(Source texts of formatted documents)
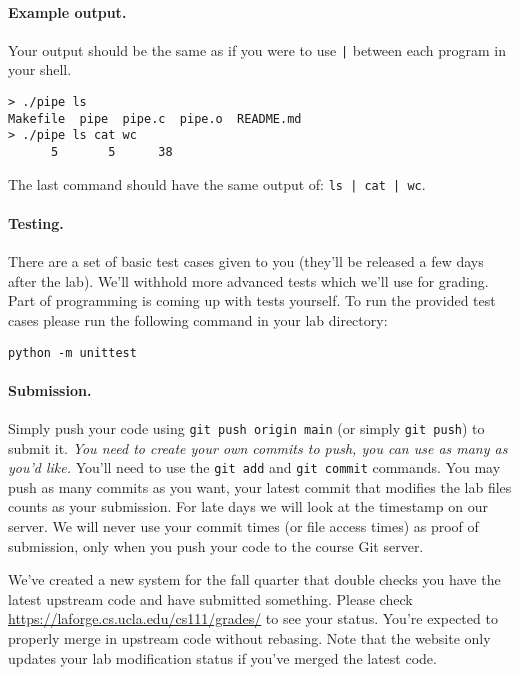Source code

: \paragraph{Example output.}
Your output should be the same as if you were to use \texttt{|} between each
program in your shell.

\begin{lstlisting}
> ./pipe ls
Makefile  pipe	pipe.c	pipe.o	README.md
> ./pipe ls cat wc
      5       5      38
\end{lstlisting}

The last command should have the same output of: \texttt{ls | cat | wc}.

\paragraph{Testing.}

There are a set of basic test cases given to you (they'll be released a few
days after the lab).
We'll withhold more advanced tests which we'll use for grading.
Part of programming is coming up with tests yourself.
To run the provided test cases please run the following command in your lab
directory:

\begin{lstlisting}[xleftmargin=2em]
python -m unittest
\end{lstlisting}

\paragraph{Submission.}

Simply push your code using \lstinline|git push origin main| (or simply
\lstinline|git push|) to submit it.
\textit{You need to create your own commits to push, you can use as many
as you'd like.}
You'll need to use the \texttt{git add} and \texttt{git commit} commands.
You may push as many commits as you want, your latest commit that modifies
the lab files counts as your submission.
For late days we will look at the timestamp on our server.
We will never use your commit times (or file access times) as proof of
submission, only when you push your code to the course Git server.

We've created a new system for the fall quarter that double checks you
have the latest upstream code and have submitted something.
Please check
\url{https://laforge.cs.ucla.edu/cs111/grades/}
to see your status.
You're expected to properly merge in upstream code without rebasing.
Note that the website only updates your lab modification status
if you've merged the latest code.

Exercise objective:
Lines that hold "server" are the ones to copy, so pick each out from the data.

Answer space:
For late days we will look at the timestamp on our server.
submission, only when you push your code to the course Git server.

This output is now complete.